Practice Final 5a
rsehrlich
(For reference, I looked at the first part of example 7 in section 5.5 of the book.) I chose 1, x, $x^{2}$ as my basis for $P_{2}$(R), since we already know that this is an orthogonal basis. All we have to do is turn it into an orthonormal basis. Using the procedures from the book, I got my basis as $\frac{\sqrt{2}}{2}$, $\frac{\sqrt3}{\sqrt8}x$, $\frac{\sqrt5}{\sqrt32}x^2$.
CarlHarmon: June 1, 2015, 5:49 p.m.
${1, x, x^2}$ is not an orthongal basis. For a basis to be orthogonal, each pair of vectors has to have inner product 0. For 1 and x, the inner product would be 2.

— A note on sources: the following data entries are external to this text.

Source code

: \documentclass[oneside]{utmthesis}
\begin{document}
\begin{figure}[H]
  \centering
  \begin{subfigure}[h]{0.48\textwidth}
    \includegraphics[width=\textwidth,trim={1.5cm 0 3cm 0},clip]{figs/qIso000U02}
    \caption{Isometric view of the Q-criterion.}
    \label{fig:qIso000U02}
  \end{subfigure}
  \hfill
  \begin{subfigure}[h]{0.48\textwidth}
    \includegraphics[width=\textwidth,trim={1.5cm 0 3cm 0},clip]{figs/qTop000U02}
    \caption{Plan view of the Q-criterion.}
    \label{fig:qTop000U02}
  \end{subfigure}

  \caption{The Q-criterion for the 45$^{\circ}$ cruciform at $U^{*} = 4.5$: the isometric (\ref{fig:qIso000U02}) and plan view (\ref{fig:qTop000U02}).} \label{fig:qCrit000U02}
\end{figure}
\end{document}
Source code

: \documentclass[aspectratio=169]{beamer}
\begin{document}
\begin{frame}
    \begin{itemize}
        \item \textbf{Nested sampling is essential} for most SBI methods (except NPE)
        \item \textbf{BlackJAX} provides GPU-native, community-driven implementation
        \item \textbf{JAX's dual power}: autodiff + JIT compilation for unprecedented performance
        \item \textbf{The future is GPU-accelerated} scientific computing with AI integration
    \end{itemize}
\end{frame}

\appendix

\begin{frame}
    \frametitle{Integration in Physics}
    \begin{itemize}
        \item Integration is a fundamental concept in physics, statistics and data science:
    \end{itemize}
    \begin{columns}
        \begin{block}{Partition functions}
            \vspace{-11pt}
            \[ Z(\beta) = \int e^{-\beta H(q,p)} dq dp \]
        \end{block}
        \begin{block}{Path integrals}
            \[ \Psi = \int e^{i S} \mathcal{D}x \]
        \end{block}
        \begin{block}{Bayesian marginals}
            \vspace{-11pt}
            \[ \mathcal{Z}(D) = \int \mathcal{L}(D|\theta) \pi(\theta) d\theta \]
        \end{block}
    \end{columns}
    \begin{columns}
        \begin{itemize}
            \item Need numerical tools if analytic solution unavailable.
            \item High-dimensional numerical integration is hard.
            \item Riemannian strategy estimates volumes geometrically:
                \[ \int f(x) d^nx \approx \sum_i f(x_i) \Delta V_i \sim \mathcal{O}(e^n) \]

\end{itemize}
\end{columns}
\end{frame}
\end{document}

hsienchih: June 1, 2015, 8:15 p.m.
Does anyone know how to solve this problem? I think in order for the inner product to be 0, f or g has to be 0, but then it is impossible to find an orthonormal basis
hsienchih: June 1, 2015, 9:27 p.m.
I think I got it. The basis I got is <$\frac{1}{\sqrt{2}}$>, $\sqrt{\frac{3}{2}}$(x-1), $\sqrt{\frac{45}{8}}$($x^{2}$-2x+$\frac{2}{3}$)>. Does anyone get the same thing
tedallen: June 1, 2015, 11:18 p.m.
my answer agrees with hsienchih. I got $\Big\langle \sqrt{\frac{1}{2}}, \sqrt{\frac{3}{2}}\big(x-1\big), \sqrt{\frac{45}{8}}\big(x^{2}-2x+\frac{2}{3}\big)\Big\rangle$
alexwang0518: June 2, 2015, 4:09 p.m.
I also got that basis. I think the good thing to note about this problem is that the magnitude is also related to the inner product, so both the numerator and denominator change in the projection.
rsehrlich: June 2, 2015, 8:28 p.m.
Yeah I realized my error. You guys have the right answer!